Deshalb ist das Entlassungsmanagement der Häuser entsprechend darauf ausgerichtet, Patienten, soweit möglich und verantwortbar, vor den Feiertagen nach Hause zu entlassen. Elektive Eingriffe werden erst wieder im Januar vorgenommen.Auffällig ist allerdings, dass die Station dicht gemacht wurde, unmittelbar nachdem der zuständige Oberarzt Markus Schuler das Haus verließ. Aus klinikinternen Kreisen heißt es, dass Schuler binnen weniger Stunden sein Büro hat räumen müssen. 24 Stunden sollen ihm geblieben sein, um persönliche Daten und ähnliches zu sichern.

Schuler selbst hält sich mit Informationen zurück. Er bestätigt aber, bereits unmittelbar nach dem Krebsspezialisten und Chefarzt Dr. Thomas Benter (SZ berichtete) gekündigt zu haben. Das war schon Mitte November. Er wollte aus den selben Gründen wie der Chefarzt das Haus verlassen. Das heißt, er ging, weil Versprechungen zum Aufbau des onkologischen Zentrums seitens der Klinik nicht eingehalten wurden. Zudem seien von den Medizinern angestrebte Kooperationsverträge von der Klinik torpediert worden. Markus Schuler hätte jedoch bis Ende des Jahres noch Dienst auf der Station gemacht, wurde nun aber – für ihn völlig überraschend – freigestellt. Mit Schulers Freistellung ist die Station quasi führungslos, andere Kollegen sahen sich nicht in der Lage, diese Aufgaben zu übernehmen, so der Oberarzt.Warum, weiß er nicht.

Außer Schuler gehen nun weitere sechs Mediziner zum Ende des Jahres aus dem Riesaer Krankenhaus. Darunter zwei Oberärzte und vier in Ausbildung befindliche Ärzte aus weiteren Abteilungen. Direkten Einfluss auf die aktuelle Sicherstellung der medizinischen Versorgung habe der Entschluss der Assistenzärzte jedoch nicht, heißt es aus der Klinik. In enger Zusammenarbeit hätten die Krankenhausleitung und die Chefärzte der beiden anderen Inneren Kliniken in Riesa einen Dienstplan erarbeitet, der die Behandlungen auf absehbare Zeit absichert.

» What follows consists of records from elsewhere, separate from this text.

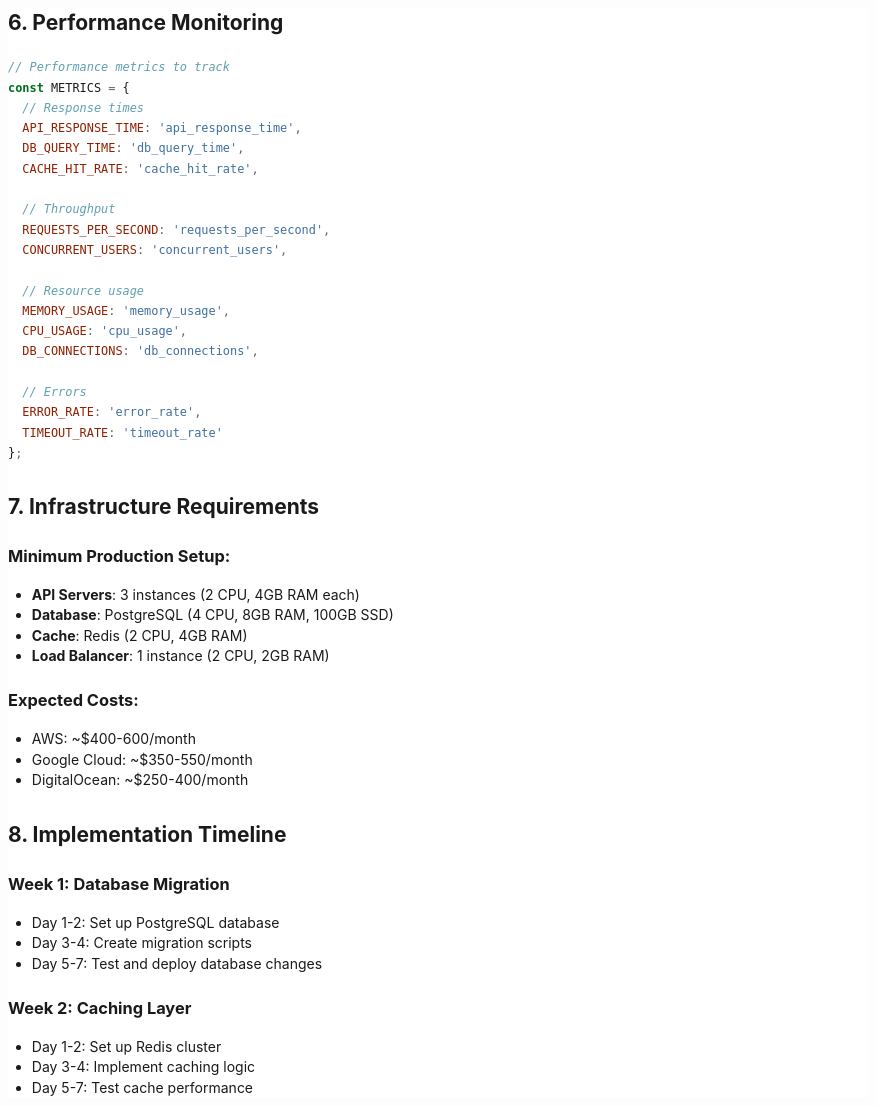 ## 6. Performance Monitoring

```javascript
// Performance metrics to track
const METRICS = {
  // Response times
  API_RESPONSE_TIME: 'api_response_time',
  DB_QUERY_TIME: 'db_query_time',
  CACHE_HIT_RATE: 'cache_hit_rate',
  
  // Throughput
  REQUESTS_PER_SECOND: 'requests_per_second',
  CONCURRENT_USERS: 'concurrent_users',
  
  // Resource usage
  MEMORY_USAGE: 'memory_usage',
  CPU_USAGE: 'cpu_usage',
  DB_CONNECTIONS: 'db_connections',
  
  // Errors
  ERROR_RATE: 'error_rate',
  TIMEOUT_RATE: 'timeout_rate'
};
```

## 7. Infrastructure Requirements

### Minimum Production Setup:
- **API Servers**: 3 instances (2 CPU, 4GB RAM each)
- **Database**: PostgreSQL (4 CPU, 8GB RAM, 100GB SSD)
- **Cache**: Redis (2 CPU, 4GB RAM)
- **Load Balancer**: 1 instance (2 CPU, 2GB RAM)

### Expected Costs:
- AWS: ~$400-600/month
- Google Cloud: ~$350-550/month
- DigitalOcean: ~$250-400/month

## 8. Implementation Timeline

### Week 1: Database Migration
- Day 1-2: Set up PostgreSQL database
- Day 3-4: Create migration scripts
- Day 5-7: Test and deploy database changes

### Week 2: Caching Layer
- Day 1-2: Set up Redis cluster
- Day 3-4: Implement caching logic
- Day 5-7: Test cache performance
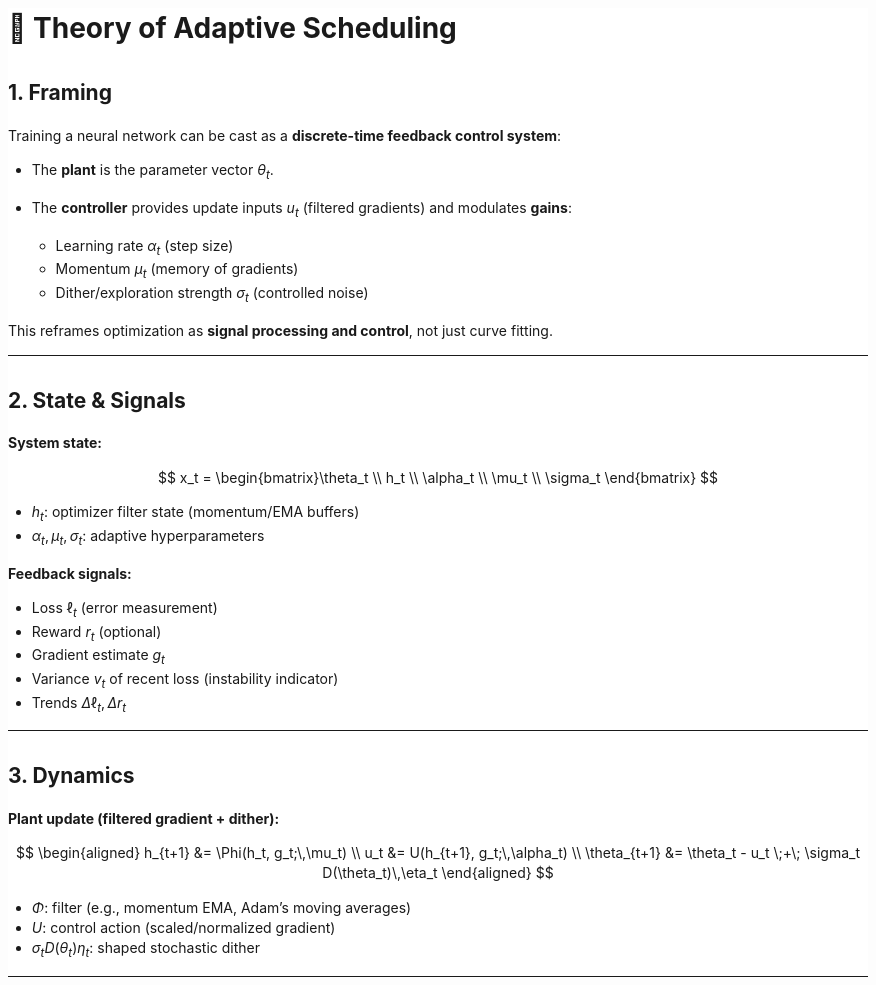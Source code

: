 # 📖 Theory of Adaptive Scheduling

## 1. Framing

Training a neural network can be cast as a **discrete-time feedback control system**:

* The **plant** is the parameter vector $\theta_t$.
* The **controller** provides update inputs $u_t$ (filtered gradients) and modulates **gains**:

  * Learning rate $\alpha_t$ (step size)
  * Momentum $\mu_t$ (memory of gradients)
  * Dither/exploration strength $\sigma_t$ (controlled noise)

This reframes optimization as **signal processing and control**, not just curve fitting.

---

## 2. State & Signals

**System state:**

$$
x_t = \begin{bmatrix}\theta_t \\ h_t \\ \alpha_t \\ \mu_t \\ \sigma_t \end{bmatrix}
$$

* $h_t$: optimizer filter state (momentum/EMA buffers)
* $\alpha_t, \mu_t, \sigma_t$: adaptive hyperparameters

**Feedback signals:**

* Loss $\ell_t$ (error measurement)
* Reward $r_t$ (optional)
* Gradient estimate $g_t$
* Variance $v_t$ of recent loss (instability indicator)
* Trends $\Delta \ell_t, \Delta r_t$

---

## 3. Dynamics

**Plant update (filtered gradient + dither):**

$$
\begin{aligned}
h_{t+1} &= \Phi(h_t, g_t;\,\mu_t) \\
u_t &= U(h_{t+1}, g_t;\,\alpha_t) \\
\theta_{t+1} &= \theta_t - u_t \;+\; \sigma_t D(\theta_t)\,\eta_t
\end{aligned}
$$

* $\Phi$: filter (e.g., momentum EMA, Adam’s moving averages)
* $U$: control action (scaled/normalized gradient)
* $\sigma_t D(\theta_t)\eta_t$: shaped stochastic dither

---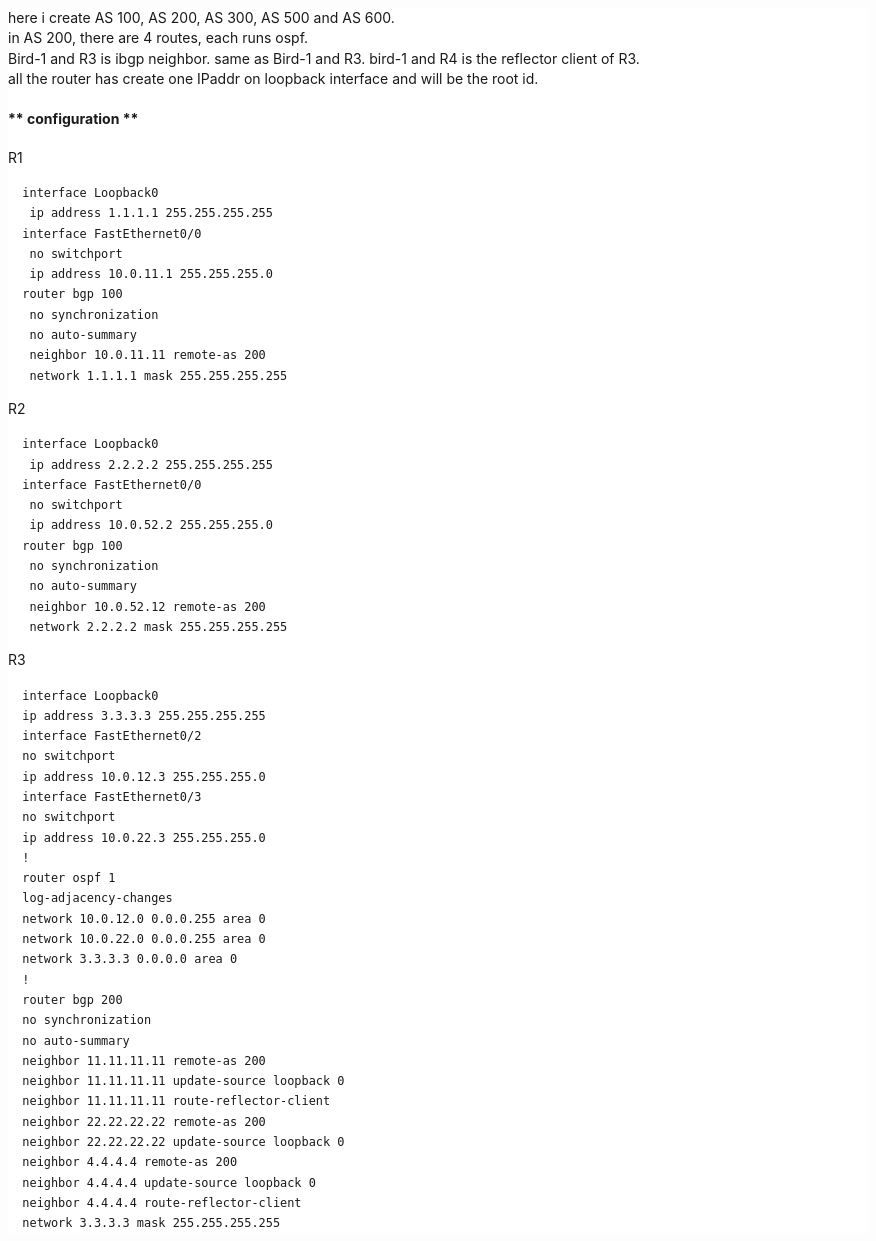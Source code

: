 here i create AS 100, AS 200, AS 300, AS 500 and AS 600.  
in AS 200, there are 4 routes, each runs ospf.  
Bird-1 and R3 is ibgp neighbor. same as Bird-1 and R3.
bird-1 and R4 is the reflector client of R3.   
all the router has create one IPaddr on loopback interface and
will be the root id.   

#### ** configuration **
R1

      interface Loopback0
       ip address 1.1.1.1 255.255.255.255
      interface FastEthernet0/0
       no switchport
       ip address 10.0.11.1 255.255.255.0
      router bgp 100
       no synchronization
       no auto-summary
       neighbor 10.0.11.11 remote-as 200
       network 1.1.1.1 mask 255.255.255.255

R2

      interface Loopback0
       ip address 2.2.2.2 255.255.255.255
      interface FastEthernet0/0
       no switchport
       ip address 10.0.52.2 255.255.255.0
      router bgp 100
       no synchronization
       no auto-summary
       neighbor 10.0.52.12 remote-as 200
       network 2.2.2.2 mask 255.255.255.255

R3

      interface Loopback0
      ip address 3.3.3.3 255.255.255.255
      interface FastEthernet0/2
      no switchport
      ip address 10.0.12.3 255.255.255.0
      interface FastEthernet0/3
      no switchport
      ip address 10.0.22.3 255.255.255.0
      !
      router ospf 1
      log-adjacency-changes
      network 10.0.12.0 0.0.0.255 area 0
      network 10.0.22.0 0.0.0.255 area 0
      network 3.3.3.3 0.0.0.0 area 0
      !
      router bgp 200
      no synchronization
      no auto-summary
      neighbor 11.11.11.11 remote-as 200
      neighbor 11.11.11.11 update-source loopback 0
      neighbor 11.11.11.11 route-reflector-client
      neighbor 22.22.22.22 remote-as 200
      neighbor 22.22.22.22 update-source loopback 0
      neighbor 4.4.4.4 remote-as 200
      neighbor 4.4.4.4 update-source loopback 0
      neighbor 4.4.4.4 route-reflector-client
      network 3.3.3.3 mask 255.255.255.255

Die Klinikleitung bedauert den Weggang der Mediziner. Kliniksprecher Holger Kuschel: „In so einer Situation ist es aber nicht ungewöhnlich. In der Regel folgen die Assistenzärzte ihrem Chefarzt oder ausbildenden Arzt, um bei ihm ihre Ausbildung unter dessen fachlicher Leitung fortzusetzen und zu beenden. Insofern ist dieser Schritt durchaus nachvollziehbar.“

Pläne fürs Zentrum bleiben

Dem gegenüber steht jedoch, dass die Assistenten ihrem Chefarzt gar nicht folgen werden. Benter geht, wie er betont, allein nach Schwedt, um in dem dortigen Krankenhaus ein onkologisches Zentrum zu leiten. Andere Ärzte bleiben in der Region. Obwohl mit dem Weggang Benters und Schulers das onkologische Zentrum in Riesa zunächst in die Ferne gerückt ist, halte die Klinik an dem Plan fest, ein solches in der Stadt zu etablieren. Zudem soll die Station vier ab Anfang Januar 2010 wieder geöffnet werden, so Kliniksprecher Kuschel. Honorarärzte werden dann tätig.